The result of this examination is a report by the auditor, attesting to the fairness of presentation of the financial statements and related disclosures. The auditor’s report must accompany the financial statements when they are issued to the intended recipients or stake holders.
Importance of Audit is increasing with the passage of time – as there is always more and more things to review and whistle, when things are deviating. The businesses become more complex and the management of the companies are playing different methods to beat the market. When the countries or societies are progressing at greater speed with technological developments, new ways of doing things are arising. In order to cover such activities accounting and auditing has to cope up with the market movements and ensure that stake holders’ interests are well protected. There have been an ongoing series of disclosures of fraudulent reporting by major companies, this will also point out the need for an effective audit.
Having an expert opinion independently from the management of the company is highly essential to ensure that what is reflected through balance sheet / statement of financial position or Profit or Loss Account is reliable or not. The purpose of a financial statement audit is to add credibility to the reported financial position and performance of a business. Tax authority need the confirmation of sales and income, Lenders typically require an audit of the financial statements of any entity to which they lend funds. Suppliers may also require audited financial statements before they will be willing to extend trade credit.
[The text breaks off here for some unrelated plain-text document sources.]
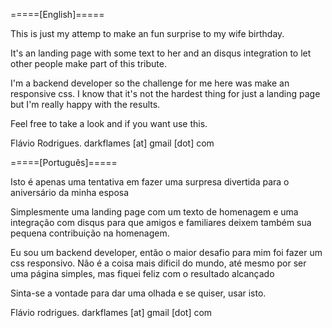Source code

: =====[English]=====

This is just my attemp to make an fun surprise to my wife birthday.

It's an landing page with some text to her and an disqus integration to let other people make part of this tribute.

I'm a backend developer so the challenge for me here was make an responsive css. I know that it's not the hardest thing for just a landing page but I'm really happy with the results.

Feel free to take a look and if you want use this.

Flávio Rodrigues. darkflames [at] gmail [dot] com

=====[Português]=====

Isto é apenas uma tentativa em fazer uma surpresa divertida para o aniversário da minha esposa

Simplesmente uma landing page com um texto de homenagem e uma integração com disqus para que amigos e familiares deixem também sua pequena contribuição na homenagem.

Eu sou um backend developer, então o maior desafio para mim foi fazer um css responsivo. Não é a coisa mais dificil do mundo, até mesmo por ser uma página simples, mas fiquei feliz com o resultado alcançado

Sinta-se a vontade para dar uma olhada e se quiser, usar isto.

Flávio rodrigues. darkflames [at] gmail [dot] com
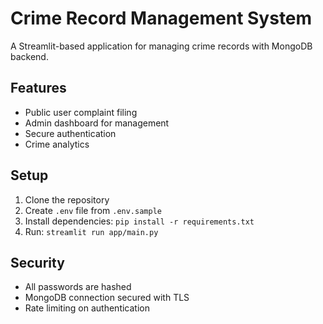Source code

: # Crime Record Management System

A Streamlit-based application for managing crime records with MongoDB backend.

## Features
- Public user complaint filing
- Admin dashboard for management
- Secure authentication
- Crime analytics

## Setup
1. Clone the repository
2. Create `.env` file from `.env.sample`
3. Install dependencies: `pip install -r requirements.txt`
4. Run: `streamlit run app/main.py`

## Security
- All passwords are hashed
- MongoDB connection secured with TLS
- Rate limiting on authentication
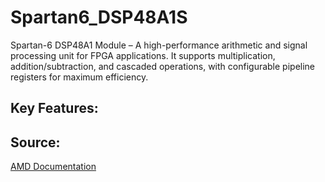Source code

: # Spartan6_DSP48A1S

Spartan-6 DSP48A1 Module – A high-performance arithmetic and signal processing unit for FPGA applications. It supports multiplication, addition/subtraction, and cascaded operations, with configurable pipeline registers for maximum efficiency.

## Key Features:


## Source: 
[AMD Documentation](https://docs.amd.com/v/u/~ta5R6V5ywmej~eY5UAEpg)


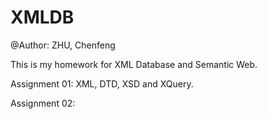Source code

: XMLDB
=======

@Author: ZHU, Chenfeng

This is my homework for XML Database and Semantic Web.

Assignment 01: XML, DTD, XSD and XQuery.

Assignment 02:



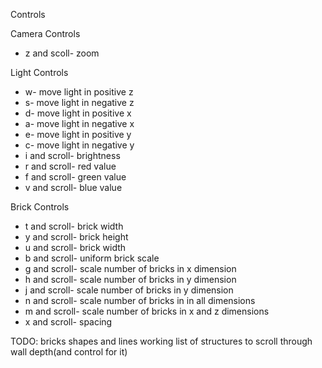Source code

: Controls

Camera Controls

* z and scoll- zoom

Light Controls

* w- move light in positive z
* s- move light in negative z
* d- move light in positive x
* a- move light in negative x
* e- move light in positive y
* c- move light in negative y
* i and scroll- brightness
* r and scroll- red value
* f and scroll- green value
* v and scroll- blue value

Brick Controls

* t and scroll- brick width
* y and scroll- brick height
* u and scroll- brick width
* b and scroll- uniform brick scale
* g and scroll- scale number of bricks in x dimension
* h and scroll- scale number of bricks in y dimension
* j and scroll- scale number of bricks in y dimension
* n and scroll- scale number of bricks in in all dimensions
* m and scroll- scale number of bricks in x and z dimensions
* x and scroll- spacing

TODO:
    bricks
        shapes and lines working
        list of structures to scroll through
        wall depth(and control for it)

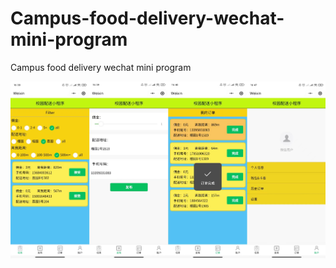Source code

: # Campus-food-delivery-wechat-mini-program
<p>Campus food delivery wechat mini program</p>
<img src="https://github.com/luoh226/Campus-food-delivery-wechat-mini-program/blob/main/miniprogram.jpg" width="1000px">
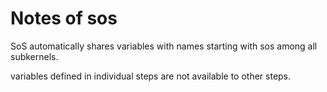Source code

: # Notes of sos
SoS automatically shares variables with names starting with sos among all subkernels.

variables defined in individual steps are not available to other steps. 
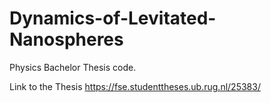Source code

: # Dynamics-of-Levitated-Nanospheres
Physics Bachelor Thesis code. 

Link to the Thesis
https://fse.studenttheses.ub.rug.nl/25383/
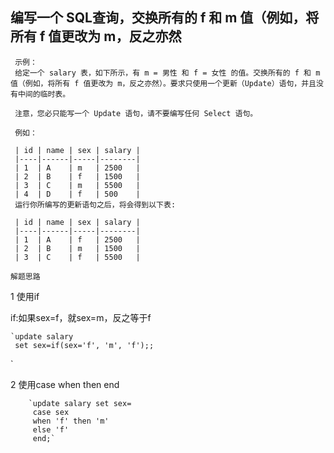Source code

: ## 编写一个 SQL查询，交换所有的 f 和 m 值（例如，将所有 f 值更改为 m，反之亦然
     示例：
     给定一个 salary 表，如下所示，有 m = 男性 和 f = 女性 的值。交换所有的 f 和 m 值（例如，将所有 f 值更改为 m，反之亦然）。要求只使用一个更新（Update）语句，并且没有中间的临时表。
     
     注意，您必只能写一个 Update 语句，请不要编写任何 Select 语句。
     
     例如：
     
     | id | name | sex | salary |
     |----|------|-----|--------|
     | 1  | A    | m   | 2500   |
     | 2  | B    | f   | 1500   |
     | 3  | C    | m   | 5500   |
     | 4  | D    | f   | 500    |
     运行你所编写的更新语句之后，将会得到以下表:
     
     | id | name | sex | salary |
     |----|------|-----|--------|
     | 1  | A    | f   | 2500   |
     | 2  | B    | m   | 1500   |
     | 3  | C    | f   | 5500   |
     
 
`解题思路`

1 使用if
    
   if:如果sex=f，就sex=m，反之等于f

    `update salary
     set sex=if(sex='f', 'm', 'f');;
`
     
2 使用case when then end

        `update salary set sex=
         case sex
         when 'f' then 'm'
         else 'f'
         end;`
    
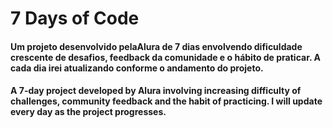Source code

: # 7 Days of Code
<h4>Um projeto desenvolvido pelaAlura de 7 dias envolvendo dificuldade crescente de desafios, feedback da comunidade e o hábito de praticar. A cada dia irei atualizando conforme o andamento do projeto.</h4>
<h4>A 7-day project developed by Alura involving increasing difficulty of challenges, community feedback and the habit of practicing. I will update every day as the project progresses.</h4>
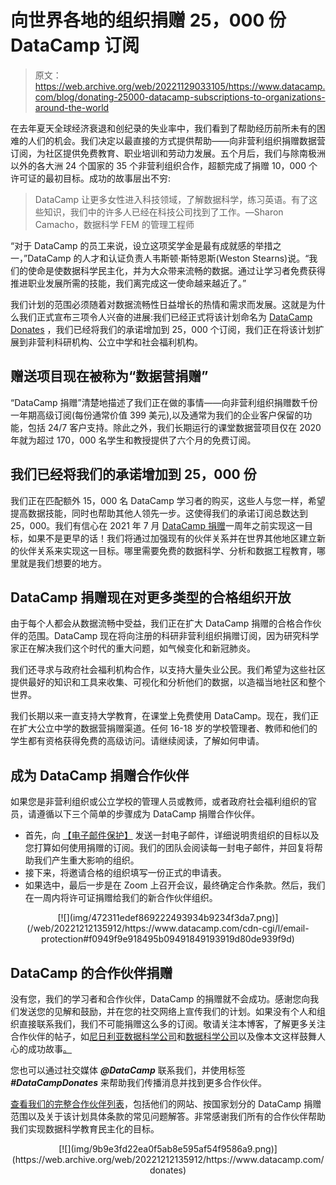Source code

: # 向世界各地的组织捐赠 25，000 份 DataCamp 订阅

> 原文：<https://web.archive.org/web/20221129033105/https://www.datacamp.com/blog/donating-25000-datacamp-subscriptions-to-organizations-around-the-world>

在去年夏天全球经济衰退和创纪录的失业率中，我们看到了帮助经历前所未有的困难的人们的机会。我们决定以最直接的方式提供帮助——向非营利组织捐赠数据营订阅，为社区提供免费教育、职业培训和劳动力发展。五个月后，我们与除南极洲以外的各大洲 24 个国家的 35 个非营利组织合作，超额完成了捐赠 10，000 个许可证的最初目标。成功的故事层出不穷:

> DataCamp 让更多女性进入科技领域，了解数据科学，练习英语。有了这些知识，我们中的许多人已经在科技公司找到了工作。—Sharon Camacho，数据科学 FEM 的管理工程师

“对于 DataCamp 的员工来说，设立这项奖学金是最有成就感的举措之一，”DataCamp 的人才和认证负责人韦斯顿·斯特恩斯(Weston Stearns)说。“我们的使命是使数据科学民主化，并为大众带来流畅的数据。通过让学习者免费获得推进职业发展所需的技能，我们离完成这一使命越来越近了。”

我们计划的范围必须随着对数据流畅性日益增长的热情和需求而发展。这就是为什么我们正式宣布三项令人兴奋的进展:我们已经正式将该计划命名为 [DataCamp Donates](https://web.archive.org/web/20221212135912/https://www.datacamp.com/donates) ，我们已经将我们的承诺增加到 25，000 个订阅，我们正在将该计划扩展到非营利科研机构、公立中学和社会福利机构。

## 赠送项目现在被称为“数据营捐赠”

“DataCamp 捐赠”清楚地描述了我们正在做的事情——向非营利组织捐赠数千份一年期高级订阅(每份通常价值 399 美元),以及通常为我们的企业客户保留的功能，包括 24/7 客户支持。除此之外，我们长期运行的课堂数据营项目仅在 2020 年就为超过 170，000 名学生和教授提供了六个月的免费订阅。

## 我们已经将我们的承诺增加到 25，000 份

我们正在匹配额外 15，000 名 DataCamp 学习者的购买，这些人与您一样，希望提高数据技能，同时也帮助其他人领先一步。这使得我们的承诺订阅总数达到 25，000。我们有信心在 2021 年 7 月 [DataCamp 捐赠](https://web.archive.org/web/20221212135912/https://www.datacamp.com/donates)一周年之前实现这一目标，如果不是更早的话！我们将通过加强现有的伙伴关系并在世界其他地区建立新的伙伴关系来实现这一目标。哪里需要免费的数据科学、分析和数据工程教育，哪里就是我们想要的地方。

## DataCamp 捐赠现在对更多类型的合格组织开放

由于每个人都会从数据流畅中受益，我们正在扩大 DataCamp 捐赠的合格合作伙伴的范围。DataCamp 现在将向注册的科研非营利组织捐赠订阅，因为研究科学家正在解决我们这个时代的重大问题，如气候变化和新冠肺炎。

我们还寻求与政府社会福利机构合作，以支持大量失业公民。我们希望为这些社区提供最好的知识和工具来收集、可视化和分析他们的数据，以造福当地社区和整个世界。

我们长期以来一直支持大学教育，在课堂上免费使用 DataCamp。现在，我们正在扩大公立中学的数据营捐赠渠道。任何 16-18 岁的学校管理者、教师和他们的学生都有资格获得免费的高级访问。请继续阅读，了解如何申请。

## 成为 DataCamp 捐赠合作伙伴

如果您是非营利组织或公立学校的管理人员或教师，或者政府社会福利组织的官员，请遵循以下三个简单的步骤成为 DataCamp 捐赠合作伙伴。

*   首先，向 [【电子邮件保护】](/web/20221212135912/https://www.datacamp.com/cdn-cgi/l/email-protection#dfbbb0b1beabba9fbbbeabbebcbeb2aff1bcb0b2) 发送一封电子邮件，详细说明贵组织的目标以及您打算如何使用捐赠的订阅。我们的团队会阅读每一封电子邮件，并回复将帮助我们产生重大影响的组织。
*   接下来，将邀请合格的组织填写一份正式的申请表。
*   如果选中，最后一步是在 Zoom 上召开会议，最终确定合作条款。然后，我们在一周内将许可证捐赠给我们的新合作伙伴组织。

<center>[![](img/472311edef869222493934b9234f3da7.png)](/web/20221212135912/https://www.datacamp.com/cdn-cgi/l/email-protection#f0949f9e918495b09491849193919d80de939f9d)</center>

## DataCamp 的合作伙伴捐赠

没有您，我们的学习者和合作伙伴，DataCamp 的捐赠就不会成功。感谢您向我们发送您的见解和鼓励，并在您的社交网络上宣传我们的计划。如果没有个人和组织直接联系我们，我们不可能捐赠这么多的订阅。敬请关注本博客，了解更多关注合作伙伴的帖子，如[尼日利亚数据科学公司](https://web.archive.org/web/20221212135912/https://www.datacamp.com/community/blog/data-science-nigeria)和[数据科学公司](https://web.archive.org/web/20221212135912/https://www.datacamp.com/community/blog/datau)以及像本文这样鼓舞人心的成功故事[。](https://web.archive.org/web/20221212135912/https://www.datacamp.com/community/blog/felix-ayoola)

您也可以通过社交媒体 ***@DataCamp*** 联系我们，并使用标签 ***#DataCampDonates*** 来帮助我们传播消息并找到更多合作伙伴。

[查看我们的完整合作伙伴列表](https://web.archive.org/web/20221212135912/https://support.datacamp.com/hc/en-us/articles/360051596574)，包括他们的网站、按国家划分的 DataCamp 捐赠范围以及关于该计划具体条款的常见问题解答。非常感谢我们所有的合作伙伴帮助我们实现数据科学教育民主化的目标。

<center>[![](img/9b9e3fd22ea0f5ab8e595af54f9586a9.png)](https://web.archive.org/web/20221212135912/https://www.datacamp.com/donates)</center>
A well planned verification is necessary to cover all financial items with audit materiality. Audit involves collection and evaluation of evidence in support of conclusions arrived. The procedures which will assist the auditor in this direction are.
• Planning and risk assessment Involves gaining an understanding of the business and the business environment in which it operates, and using this information to assess whether there may be risks that could impact the financial statements.
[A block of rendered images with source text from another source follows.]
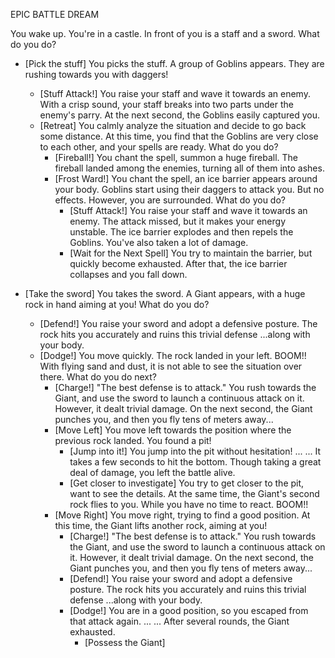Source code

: EPIC BATTLE DREAM

You wake up. You're in a castle. In front of you is a staff and a sword. What do you do?

+ [Pick the stuff]
		You picks the stuff. A group of Goblins appears. They are rushing towards you with daggers!
	+ [Stuff Attack!]
			You raise your staff and wave it towards an enemy.
			With a crisp sound, your staff breaks into two parts under the enemy's parry.
			At the next second, the Goblins easily captured you.
	+ [Retreat]
			You calmly analyze the situation and decide to go back some distance.
			At this time, you find that the Goblins are very close to each other, and your spells are ready.
			What do you do?
		+ [Fireball!]
				You chant the spell, summon a huge fireball.
				The fireball landed among the enemies, turning all of them into ashes.
		+ [Frost Ward!]
				You chant the spell, an ice barrier appears around your body.
				Goblins start using their daggers to attack you. But no effects.
				However, you are surrounded. What do you do?
			+ [Stuff Attack!]
						You raise your staff and wave it towards an enemy.
						The attack missed, but it makes your energy unstable.
						The ice barrier explodes and then repels the Goblins.
						You've also taken a lot of damage.
			+ [Wait for the Next Spell]
						You try to maintain the barrier, but quickly become exhausted.
						After that, the ice barrier collapses and you fall down.
	
+ [Take the sword]
  	You takes the sword. A Giant appears, with a huge rock in hand aiming at you!
  	What do you do?
	+ [Defend!]
			You raise your sword and adopt a defensive posture.
  		The rock hits you accurately and ruins this trivial defense
  		...along with your body.
	+ [Dodge!]
	  	You move quickly. The rock landed in your left. BOOM!!
    	With flying sand and dust, it is not able to see the situation over there.
    	What do you do next?
		+ [Charge!]
	      	"The best defense is to attack."
        	You rush towards the Giant, and use the sword to launch a continuous attack on it.
        	However, it dealt trivial damage.
        	On the next second, the Giant punches you, and then you fly tens of meters away...
		+ [Move Left]
	        You move left towards the position where the previous rock landed.
          You found a pit!
			+ [Jump into it!]
	            	You jump into the pit without hesitation!
              	... ...
              	It takes a few seconds to hit the bottom.
              	Though taking a great deal of damage, you left the battle alive.
			+ [Get closer to investigate]
	            You try to get closer to the pit, want to see the details.
              At the same time, the Giant's second rock flies to you.
              While you have no time to react.
              BOOM!!
		+ [Move Right]
	      	You move right, trying to find a good position.
        	At this time, the Giant lifts another rock, aiming at you!
			+ [Charge!]
	      		"The best defense is to attack."
        		You rush towards the Giant, and use the sword to launch a continuous attack on it.
        		However, it dealt trivial damage.
        		On the next second, the Giant punches you, and then you fly tens of meters away...
			+ [Defend!]
	      		You raise your sword and adopt a defensive posture.
        		The rock hits you accurately and ruins this trivial defense
        		...along with your body.
			+ [Dodge!]
	      		You are in a good position, so you escaped from that attack again.
        		... ...
        		After several rounds, the Giant exhausted.
				+ [Possess the Giant]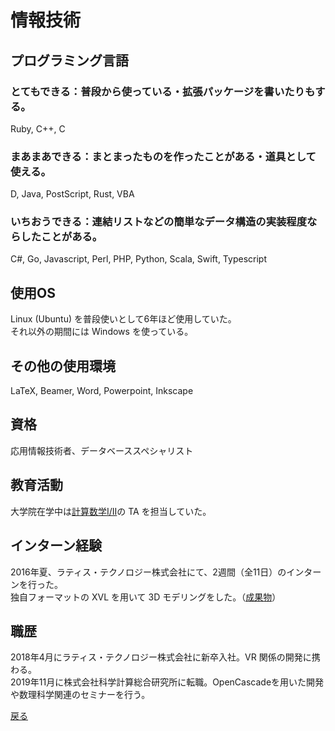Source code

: # 情報技術 

## プログラミング言語
### とてもできる：普段から使っている・拡張パッケージを書いたりもする。  
Ruby, C++, C

### まあまあできる：まとまったものを作ったことがある・道具として使える。  
D, Java, PostScript, Rust, VBA

### いちおうできる：連結リストなどの簡単なデータ構造の実装程度ならしたことがある。  
C#, Go, Javascript, Perl, PHP, Python, Scala, Swift, Typescript

## 使用OS
Linux (Ubuntu) を普段使いとして6年ほど使用していた。    
それ以外の期間には Windows を使っている。

## その他の使用環境
LaTeX, Beamer, Word, Powerpoint, Inkscape

## 資格
応用情報技術者、データベーススペシャリスト

## 教育活動
大学院在学中は[計算数学I/II](https://sites.google.com/g.ecc.u-tokyo.ac.jp/kspage)の TA を担当していた。

## インターン経験
2016年夏、ラティス・テクノロジー株式会社にて、2週間（全11日）のインターンを行った。  
独自フォーマットの XVL を用いて 3D モデリングをした。（[成果物](https://ytanimura.github.io/yotabaito/works/xvl_intern)）

## 職歴
2018年4月にラティス・テクノロジー株式会社に新卒入社。VR 関係の開発に携わる。  
2019年11月に株式会社科学計算総合研究所に転職。OpenCascadeを用いた開発や数理科学関連のセミナーを行う。  
  
[戻る](https://ytanimura.github.io/yotabaito/)

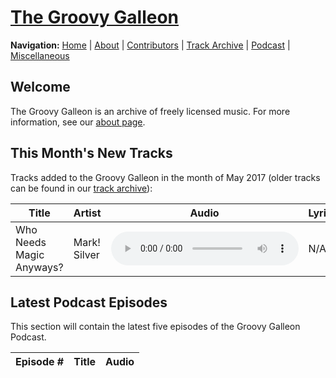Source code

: # [The Groovy Galleon](/index.md)

**Navigation:** [Home](/index.md) \| [About](/about.md) \| [Contributors](/members.md) \| [Track Archive](/tunes.md) \| [Podcast](/podcast.md) \| [Miscellaneous](/misc.md)

## Welcome

The Groovy Galleon is an archive of freely licensed music. For more information, see our [about page](/about.md).

## This Month's New Tracks

Tracks added to the Groovy Galleon in the month of May 2017 (older tracks can be found in our [track archive](/tunes.md)):

| Title | Artist | Audio | Lyrics | License | Notes |
| --- | --- | --- | --- | --- | --- |
| Who Needs Magic Anyways? | Mark! Silver | <audio src="http://assets.marksilvermedia.tk/music/emawm/whoneedsmagicanyways.mp3" controls></audio> | N/A | CC 4.0 Attribution | N/A |

## Latest Podcast Episodes

This section will contain the latest five episodes of the Groovy Galleon Podcast.

| Episode # | Title | Audio |
| --- | --- | --- |
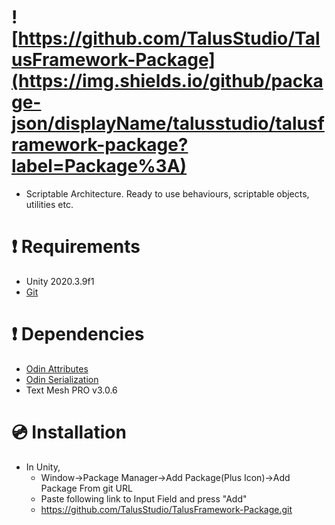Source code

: # ![https://github.com/TalusStudio/TalusFramework-Package](https://img.shields.io/github/package-json/displayName/talusstudio/talusframework-package?label=Package%3A)
- Scriptable Architecture. Ready to use behaviours, scriptable objects, utilities etc.

# ❗ Requirements 
- Unity 2020.3.9f1
- [Git](https://git-scm.com/downloads)

# ❗ Dependencies
- [Odin Attributes](https://odininspector.com/)
- [Odin Serialization](https://odininspector.com/)
- Text Mesh PRO v3.0.6

# 💿 Installation
- In Unity,
  - Window->Package Manager->Add Package(Plus Icon)->Add Package From git URL
  - Paste following link to Input Field and press "Add"
  - https://github.com/TalusStudio/TalusFramework-Package.git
• Internal controls testing Involves the assessment of the effectiveness of an entity’s suite of controls, concentrating on such areas as proper authorization, the safeguarding of assets, and the segregation of duties.
• Substantive procedures Involves a broad array of procedures, of which a small sampling.
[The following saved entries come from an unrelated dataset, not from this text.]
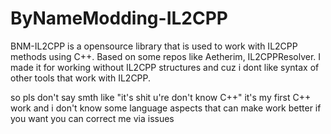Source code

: # ByNameModding-IL2CPP
 BNM-IL2CPP is a opensource library that is used to work with IL2CPP methods using C++. Based on some repos like Aetherim, IL2CPPResolver. I made it for working without IL2CPP structures and cuz i dont like syntax of other tools that work with IL2CPP.


so pls don't say smth like "it's shit u're don't know C++" it's my first C++ work and i don't know some language aspects that can make work better
if you want you can correct me via issues
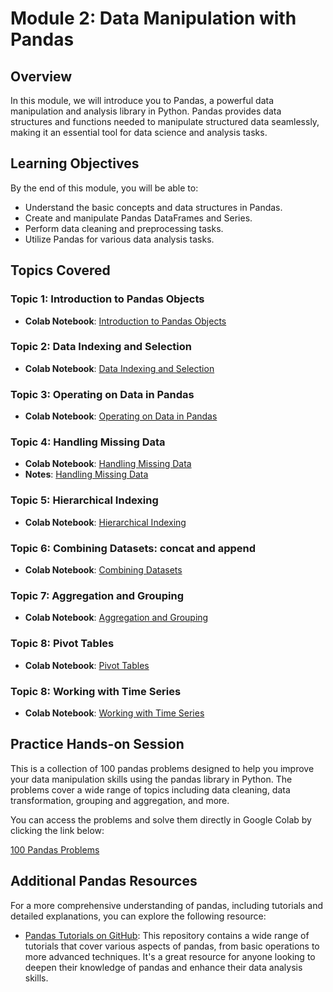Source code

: # Module 2: Data Manipulation with Pandas

## Overview
In this module, we will introduce you to Pandas, a powerful data manipulation and analysis library in Python. Pandas provides data structures and functions needed to manipulate structured data seamlessly, making it an essential tool for data science and analysis tasks.

## Learning Objectives
By the end of this module, you will be able to:

- Understand the basic concepts and data structures in Pandas.
- Create and manipulate Pandas DataFrames and Series.
- Perform data cleaning and preprocessing tasks.
- Utilize Pandas for various data analysis tasks.

## Topics Covered

### Topic 1: Introduction to Pandas Objects
- **Colab Notebook**: [Introduction to Pandas Objects](https://colab.research.google.com/github/jakevdp/PythonDataScienceHandbook/blob/master/notebooks/03.01-Introducing-Pandas-Objects.ipynb)

### Topic 2: Data Indexing and Selection
- **Colab Notebook**: [Data Indexing and Selection](https://colab.research.google.com/github/jakevdp/PythonDataScienceHandbook/blob/master/notebooks/03.02-Data-Indexing-and-Selection.ipynb)

### Topic 3: Operating on Data in Pandas
- **Colab Notebook**: [Operating on Data in Pandas](https://colab.research.google.com/github/jakevdp/PythonDataScienceHandbook/blob/master/notebooks/03.03-Operations-in-Pandas.ipynb)

### Topic 4: Handling Missing Data
- **Colab Notebook**: [Handling Missing Data](https://colab.research.google.com/github/jakevdp/PythonDataScienceHandbook/blob/master/notebooks/03.04-Missing-Values.ipynb)
- **Notes**: [Handling Missing Data](https://github.com/sachugowda/Data-science-MDSCCS202-/blob/main/notes/missingdatapandas.md)

### Topic 5: Hierarchical Indexing
- **Colab Notebook**: [Hierarchical Indexing](https://colab.research.google.com/github/jakevdp/PythonDataScienceHandbook/blob/master/notebooks/03.05-Hierarchical-Indexing.ipynb)

### Topic 6: Combining Datasets: concat and append
- **Colab Notebook**: [Combining Datasets](https://colab.research.google.com/github/jakevdp/PythonDataScienceHandbook/blob/master/notebooks/03.06-Concat-And-Append.ipynb)

### Topic 7: Aggregation and Grouping
- **Colab Notebook**: [Aggregation and Grouping](https://colab.research.google.com/github/jakevdp/PythonDataScienceHandbook/blob/master/notebooks/03.08-Aggregation-and-Grouping.ipynb)

### Topic 8: Pivot Tables
- **Colab Notebook**: [Pivot Tables](https://colab.research.google.com/github/jakevdp/PythonDataScienceHandbook/blob/master/notebooks/03.09-Pivot-Tables.ipynb)

### Topic 8: Working with Time Series
- **Colab Notebook**: [Working with Time Series](https://colab.research.google.com/github/jakevdp/PythonDataScienceHandbook/blob/master/notebooks/03.11-Working-with-Time-Series.ipynb)

## Practice Hands-on Session

This is a collection of 100 pandas problems designed to help you improve your data manipulation skills using the pandas library in Python. The problems cover a wide range of topics including data cleaning, data transformation, grouping and aggregation, and more.

You can access the problems and solve them directly in Google Colab by clicking the link below:

[100 Pandas Problems](https://colab.research.google.com/drive/17BnosaKn77FFm3eB6T2ZULii-xG5vyPM?usp=sharing)

## Additional Pandas Resources

For a more comprehensive understanding of pandas, including tutorials and detailed explanations, you can explore the following resource:

- [Pandas Tutorials on GitHub](https://github.com/plembo/pandas-tutorials/tree/master?tab=readme-ov-file): This repository contains a wide range of tutorials that cover various aspects of pandas, from basic operations to more advanced techniques. It's a great resource for anyone looking to deepen their knowledge of pandas and enhance their data analysis skills.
Depending upon the nature of engagement and the purpose it demands the level of assurance provided by the auditor varies from Audit to Compilation. An audit provides high level of assurance. But a review engagement gives a reasonably lesser degree of assurance than audit. As in a review, the auditor does not carry out all those procedures that are carried out in an audit. Publicly held entities must have their quarterly financial statements reviewed, in addition to the annual audit.
Sometimes the requirement is only to report on individual items of financial data or on a set of financial statements to report on the factual findings, say to certify only the turnover of the company. The level of assurance in such agreed upon procedures is again lower than a review engagement. In the case of a compilation engagement, the auditor is called upon to prepare the financial statements – where his expertise in collecting, classifying and summarizing the financial information only demanded and not designed to give any assurance on the financial statements.
Normally the external audit is conducted annually. In the case of new entities, the audit period can be extended to 18 months from the date of incorporation. At the same time, it may not be less than 6 months as well. Subsequent audit period will be for a period of 12 months and this period can be extended up to 15 months in case of certain Free Zones. In case where management of the companies need special purpose audits it can be carried out for a different period or even number of years.
The manner of appointment, the qualifications and the format of reporting by an external auditor is defined by statute which varies according to jurisdiction of different countries.
The auditors must be a member of one of the recognized professional accountancy bodies. The auditors normally address their reports to the shareholders of a corporation or to the owners of the business entity. The auditors are subjected to strict rules to uphold their integrity and to establish independence.
Audits have become almost mandatory in the UAE both in the free zones and in the main land. In the free zones, authorities insist filing of audit reports as mandatory requirement for renewing the license of the company. In the main land, as per UAE commercial company law annual audit is required to be done. Moreover wherever bank has financed materially, they will insist filing of audit report for continuing the finance facilities. Sometimes, suppliers or customers or other stake holders ask financial audit report, time to time. With the implementation of UAE VAT, additional responsibility will be there most probably to the management of the company to confirm the turnover through the audit report .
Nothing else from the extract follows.